Exercise inputs: Begin

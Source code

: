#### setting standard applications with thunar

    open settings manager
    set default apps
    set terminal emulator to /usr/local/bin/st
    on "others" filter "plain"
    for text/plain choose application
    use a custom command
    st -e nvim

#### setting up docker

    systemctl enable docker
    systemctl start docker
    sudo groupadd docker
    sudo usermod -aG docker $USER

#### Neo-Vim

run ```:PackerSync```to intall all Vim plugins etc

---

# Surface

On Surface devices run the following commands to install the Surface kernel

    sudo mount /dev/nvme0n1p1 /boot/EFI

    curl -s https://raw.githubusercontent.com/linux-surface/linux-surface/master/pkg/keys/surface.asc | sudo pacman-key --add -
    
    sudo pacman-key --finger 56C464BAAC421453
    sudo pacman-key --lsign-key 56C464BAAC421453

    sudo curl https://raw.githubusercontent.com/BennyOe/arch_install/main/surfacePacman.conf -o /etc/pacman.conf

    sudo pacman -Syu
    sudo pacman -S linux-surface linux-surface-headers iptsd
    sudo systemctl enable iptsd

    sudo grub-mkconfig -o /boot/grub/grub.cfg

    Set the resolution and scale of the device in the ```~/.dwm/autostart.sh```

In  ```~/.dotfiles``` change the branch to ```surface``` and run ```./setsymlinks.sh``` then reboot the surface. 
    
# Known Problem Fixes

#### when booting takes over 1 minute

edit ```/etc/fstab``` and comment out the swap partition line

Exercise inputs: End
Exercise inputs: Begin

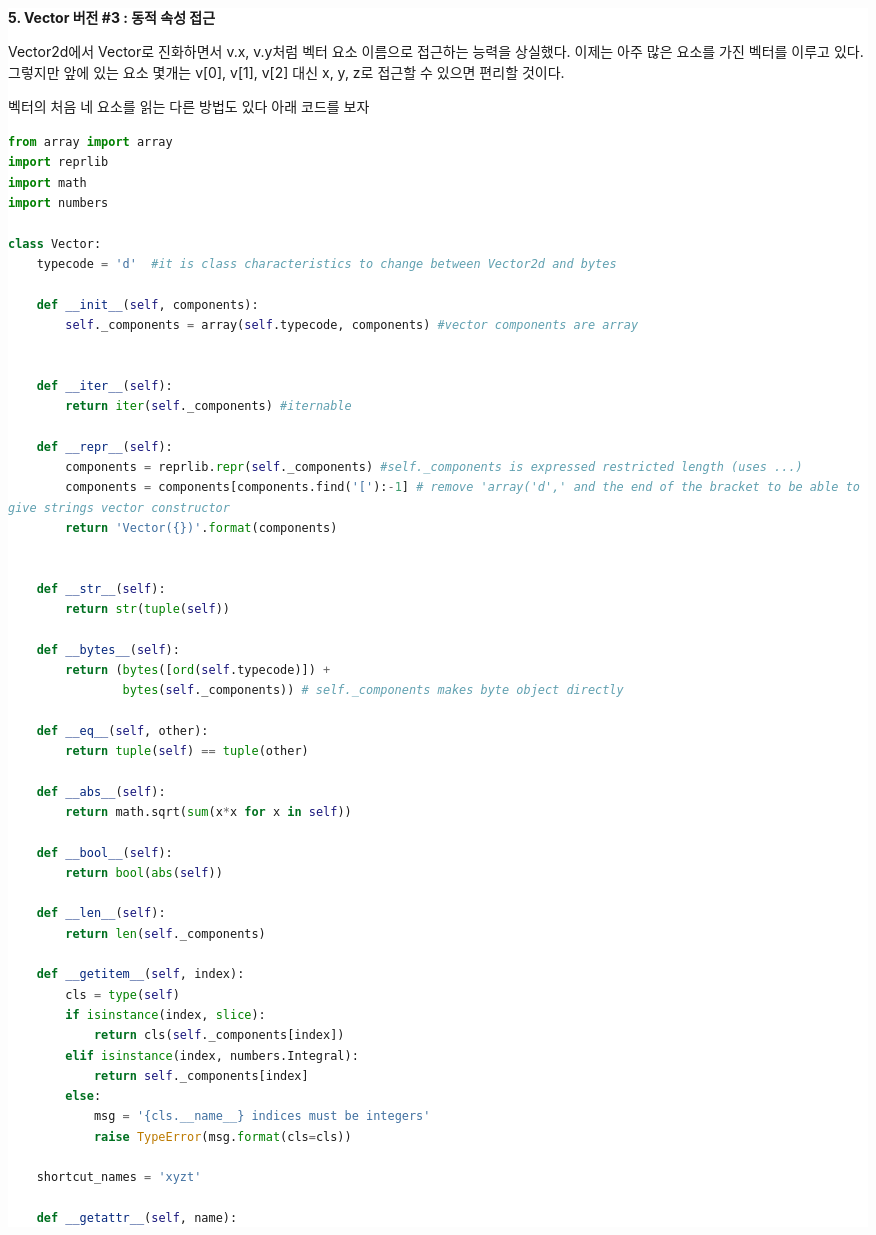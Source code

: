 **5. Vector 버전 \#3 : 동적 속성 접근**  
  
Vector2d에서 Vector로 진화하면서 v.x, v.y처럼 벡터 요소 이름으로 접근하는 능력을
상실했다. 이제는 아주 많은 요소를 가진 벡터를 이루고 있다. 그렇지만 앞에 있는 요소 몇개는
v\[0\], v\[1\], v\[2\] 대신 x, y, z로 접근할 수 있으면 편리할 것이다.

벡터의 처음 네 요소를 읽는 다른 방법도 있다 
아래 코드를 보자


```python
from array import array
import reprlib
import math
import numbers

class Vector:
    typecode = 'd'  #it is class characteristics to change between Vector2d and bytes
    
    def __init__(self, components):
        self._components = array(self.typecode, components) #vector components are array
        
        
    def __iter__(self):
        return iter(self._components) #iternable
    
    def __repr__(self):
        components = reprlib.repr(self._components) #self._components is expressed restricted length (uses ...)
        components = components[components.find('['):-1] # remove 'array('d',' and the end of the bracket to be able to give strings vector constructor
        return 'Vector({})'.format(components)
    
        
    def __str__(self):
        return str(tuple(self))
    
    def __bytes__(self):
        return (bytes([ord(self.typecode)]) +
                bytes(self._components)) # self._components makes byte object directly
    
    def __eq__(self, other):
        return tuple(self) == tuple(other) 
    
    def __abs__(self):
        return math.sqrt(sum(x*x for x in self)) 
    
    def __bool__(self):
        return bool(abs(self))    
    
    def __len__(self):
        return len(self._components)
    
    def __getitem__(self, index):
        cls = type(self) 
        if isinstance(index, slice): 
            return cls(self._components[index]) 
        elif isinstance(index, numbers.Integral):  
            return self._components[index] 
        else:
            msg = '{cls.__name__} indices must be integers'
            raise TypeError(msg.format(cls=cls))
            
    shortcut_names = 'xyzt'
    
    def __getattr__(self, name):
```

Exercise inputs: End

Task brief – State the number of lines in the data that include the string "tuple", and add nothing else.

Expected answer – 2